Les chiffres publiés ce lundi par le ministère israélien de la Défense mettent en lumière une réalité lourde et durable. Parmi l’ensemble des personnes suivies, 31 000 reçoivent un traitement pour des troubles de santé mentale, notamment des syndromes de stress post-traumatique. Depuis le début du conflit, la tendance s’est nettement accentuée : 58 % des nouveaux dossiers concernent des blessures psychiques. Le ministère indique recevoir environ 1 500 demandes par mois de reconnaissance officielle de troubles mentaux liés au service.
Selon les projections du ministère de la Défense, près de 100 000 blessés pourraient être suivis d’ici 2028, environ la moitié souffrant de troubles psychologiques. Face à cette perspective, les ministères de la Défense et des Finances ont mis en place un comité public chargé d’examiner l’élargissement des réponses apportées aux soldats et vétérans blessés, tant sur le plan médical que social.
Dans ce cadre, la Division de réhabilitation verra son budget augmenté de 53 %, pour atteindre 8,3 milliards de shekels.
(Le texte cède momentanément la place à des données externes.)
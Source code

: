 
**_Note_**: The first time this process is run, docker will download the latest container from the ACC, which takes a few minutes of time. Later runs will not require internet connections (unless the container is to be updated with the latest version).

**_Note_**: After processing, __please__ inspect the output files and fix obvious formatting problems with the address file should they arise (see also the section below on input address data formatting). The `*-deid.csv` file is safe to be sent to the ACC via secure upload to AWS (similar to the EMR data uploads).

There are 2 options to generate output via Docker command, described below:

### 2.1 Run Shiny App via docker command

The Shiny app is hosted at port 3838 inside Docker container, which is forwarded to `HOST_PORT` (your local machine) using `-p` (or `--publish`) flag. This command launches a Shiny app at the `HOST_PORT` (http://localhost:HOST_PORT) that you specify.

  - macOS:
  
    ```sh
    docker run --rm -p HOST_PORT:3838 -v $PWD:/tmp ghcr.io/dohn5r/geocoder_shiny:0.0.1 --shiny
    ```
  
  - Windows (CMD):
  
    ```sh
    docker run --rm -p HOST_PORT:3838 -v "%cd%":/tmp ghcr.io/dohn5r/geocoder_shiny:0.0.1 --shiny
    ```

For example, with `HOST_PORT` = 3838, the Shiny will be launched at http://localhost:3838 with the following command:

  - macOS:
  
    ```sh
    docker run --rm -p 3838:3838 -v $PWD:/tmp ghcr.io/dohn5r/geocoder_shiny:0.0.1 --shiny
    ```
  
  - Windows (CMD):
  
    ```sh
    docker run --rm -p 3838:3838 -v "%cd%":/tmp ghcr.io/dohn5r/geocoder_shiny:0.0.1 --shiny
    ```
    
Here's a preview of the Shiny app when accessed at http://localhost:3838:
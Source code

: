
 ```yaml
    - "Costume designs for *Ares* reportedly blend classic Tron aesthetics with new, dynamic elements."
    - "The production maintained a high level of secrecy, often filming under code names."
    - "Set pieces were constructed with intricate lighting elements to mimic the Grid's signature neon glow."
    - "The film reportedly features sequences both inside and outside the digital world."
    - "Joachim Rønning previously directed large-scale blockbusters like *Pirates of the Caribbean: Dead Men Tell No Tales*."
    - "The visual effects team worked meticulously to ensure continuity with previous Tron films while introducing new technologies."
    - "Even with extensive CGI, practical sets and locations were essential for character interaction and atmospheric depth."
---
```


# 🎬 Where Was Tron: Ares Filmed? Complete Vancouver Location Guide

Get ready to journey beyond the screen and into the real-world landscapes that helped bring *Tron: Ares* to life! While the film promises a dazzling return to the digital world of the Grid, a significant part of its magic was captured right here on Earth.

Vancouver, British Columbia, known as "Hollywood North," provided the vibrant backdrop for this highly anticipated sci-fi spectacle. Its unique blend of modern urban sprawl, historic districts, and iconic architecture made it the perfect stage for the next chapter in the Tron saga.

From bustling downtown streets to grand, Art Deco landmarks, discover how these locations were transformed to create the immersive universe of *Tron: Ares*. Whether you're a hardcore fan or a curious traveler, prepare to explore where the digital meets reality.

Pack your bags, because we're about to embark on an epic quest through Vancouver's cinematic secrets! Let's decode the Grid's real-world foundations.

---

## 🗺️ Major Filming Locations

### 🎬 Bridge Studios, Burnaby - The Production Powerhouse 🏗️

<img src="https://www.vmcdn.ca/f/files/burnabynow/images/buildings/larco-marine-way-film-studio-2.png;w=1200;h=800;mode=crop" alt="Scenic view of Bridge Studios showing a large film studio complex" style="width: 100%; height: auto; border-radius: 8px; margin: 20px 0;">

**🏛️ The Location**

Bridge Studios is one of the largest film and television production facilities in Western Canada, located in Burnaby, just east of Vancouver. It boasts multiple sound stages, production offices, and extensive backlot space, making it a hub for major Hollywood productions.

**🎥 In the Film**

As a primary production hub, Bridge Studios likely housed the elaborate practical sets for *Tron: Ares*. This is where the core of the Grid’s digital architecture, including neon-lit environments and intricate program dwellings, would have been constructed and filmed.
Près de la moitié de cette somme, soit 4,1 milliards de shekels, sera consacrée spécifiquement à la prise en charge des troubles de santé mentale.
Le ministère fait également état d’une hausse d’environ 50 % du recours à des thérapies alternatives, ainsi que d’une augmentation de 80 % des appels à la ligne d’assistance Nefesh Achat « Une seule âme », dédiée au soutien psychologique des soldats et vétérans.